Positive performance for all Superfund funds in 2008

After two successful months, the Superfund trading systems posted a slight loss in April. Nevertheless, strong results from the start of 2008 confirmed a positive outlook for Superfund investors.

By the end of April, the Superfund funds returned an annual performance, from January 2008, of +9.9% (Superfund A EUR SICAV), +14.6% (Superfund B EUR SICAV) and 17.2% (Superfund C EUR SICAV). The new Superfund Gold Funds out-performed the underlying strategies with the Superfund Gold A USD SICAV returning a satisfying 13.17% for Superfund investors (Jan - April 2008).

Resurgent stock markets, rising commodity prices and a gold price of $850 per ounce.
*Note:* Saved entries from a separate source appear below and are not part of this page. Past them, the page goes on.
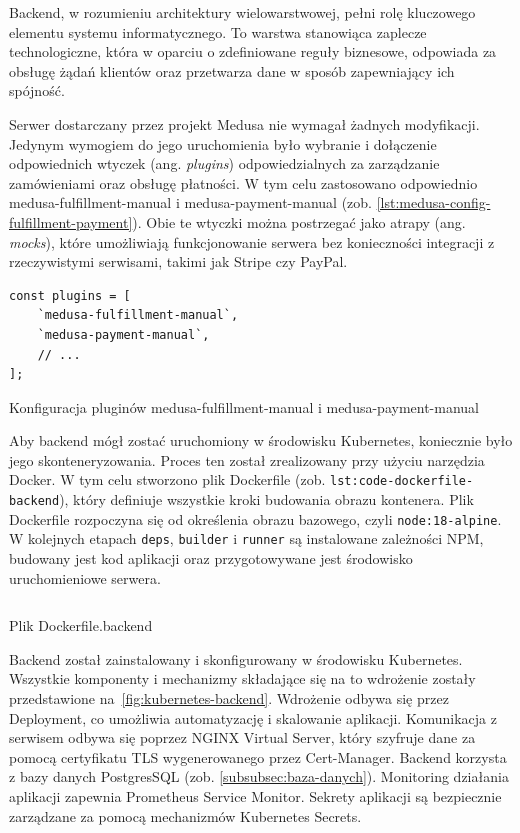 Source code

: Backend, w rozumieniu architektury wielowarstwowej, pełni rolę kluczowego elementu systemu informatycznego.
To warstwa stanowiąca zaplecze technologiczne, która w oparciu o zdefiniowane reguły biznesowe, odpowiada za obsługę żądań klientów oraz przetwarza dane w sposób zapewniający ich spójność.

Serwer dostarczany przez projekt Medusa nie wymagał żadnych modyfikacji.
Jedynym wymogiem do jego uruchomienia było wybranie i dołączenie odpowiednich wtyczek (ang. \emph{plugins}) odpowiedzialnych za zarządzanie zamówieniami oraz obsługę płatności.
W tym celu zastosowano odpowiednio medusa-fulfillment-manual i medusa-payment-manual (zob. \autoref{lst:medusa-config-fulfillment-payment}).
Obie te wtyczki można postrzegać jako atrapy (ang. \emph{mocks}), które umożliwiają funkcjonowanie serwera bez konieczności integracji z rzeczywistymi serwisami, takimi jak Stripe czy PayPal.

\begin{listing}[H]
    \begin{verbatim}
const plugins = [
    `medusa-fulfillment-manual`,
    `medusa-payment-manual`,
    // ...
];
    \end{verbatim}
    \caption{Konfiguracja pluginów medusa-fulfillment-manual i medusa-payment-manual}
    \label{lst:medusa-config-fulfillment-payment}
\end{listing}

Aby backend mógł zostać uruchomiony w środowisku Kubernetes, koniecznie było jego skonteneryzowania.
Proces ten został zrealizowany przy użyciu narzędzia Docker.
W tym celu stworzono plik Dockerfile (zob. \texttt{lst:code-dockerfile-backend}), który definiuje wszystkie kroki budowania obrazu kontenera.
Plik Dockerfile rozpoczyna się od określenia obrazu bazowego, czyli \texttt{node:18-alpine}.
W kolejnych etapach \texttt{deps}, \texttt{builder} i \texttt{runner} są instalowane zależności NPM, budowany jest kod aplikacji oraz przygotowywane jest środowisko uruchomieniowe serwera.

\begin{listing}[H]
    \inputminted[xleftmargin=20pt,linenos]{docker}{code/Dockerfile.backend}
    \caption{Plik Dockerfile.backend}
    \label{lst:code-dockerfile-backend}
\end{listing}

Backend został zainstalowany i skonfigurowany w środowisku Kubernetes.
Wszystkie komponenty i mechanizmy składające się na to wdrożenie zostały przedstawione na~\autoref{fig:kubernetes-backend}.
Wdrożenie odbywa się przez Deployment, co umożliwia automatyzację i skalowanie aplikacji.
Komunikacja z serwisem odbywa się poprzez NGINX Virtual Server, który szyfruje dane za pomocą certyfikatu TLS wygenerowanego przez Cert-Manager.
Backend korzysta z bazy danych PostgresSQL (zob. \autoref{subsubsec:baza-danych}).
Monitoring działania aplikacji zapewnia Prometheus Service Monitor.
Sekrety aplikacji są bezpiecznie zarządzane za pomocą mechanizmów Kubernetes Secrets.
World stock indices rebounded in April as the aggressive Fed action of March appeared to provide a short term respite from credit crisis turmoil. Asian indices led the way again with Japan, China, and the Hang Seng posting significant gains. U.S. stocks found support from another rate cut and solid technology earnings, while European economic data held steady, leading to solid returns. World bond and money markets continued to move lower as inflation readings rose with energy prices.

U.S. rate cut expectations declined as the Fed signaled its desire to await the results of previous policy moves. The Dollar moved lower throughout most of the month before reversing ground to finish slightly higher on the less aggressive rate cut expectations. Australia, Brazil and Canada reasserted themselves with the continued benefit of elevated commodity markets. World energy markets moved to all time highs once again amid rising violence in Nigeria and tightening profit margins in distillates. Gold and silver sold off during the latter half of April as a result of changing rate cut expectations in the U.S. and a recovery in equities. Corn rallied on diminishing acreage expectations, while wheat continued to lose ground due to rising planting estimates. Hogs rose amid rising exports to China and Russia.

Gold futures rose in the first half  of April, as on-going dollar weakness and rising global inflation fuelled recovery from month-end lows in March.  On news of less aggressive rate cuts by the US Central Bank, gold listings fell again to end the month 6.1% down. By close of month, the combined strengthening dollar and resurgent stock markets encouraged investors to sell off the precious metal which consequently returned to its former market high of $850/ounce.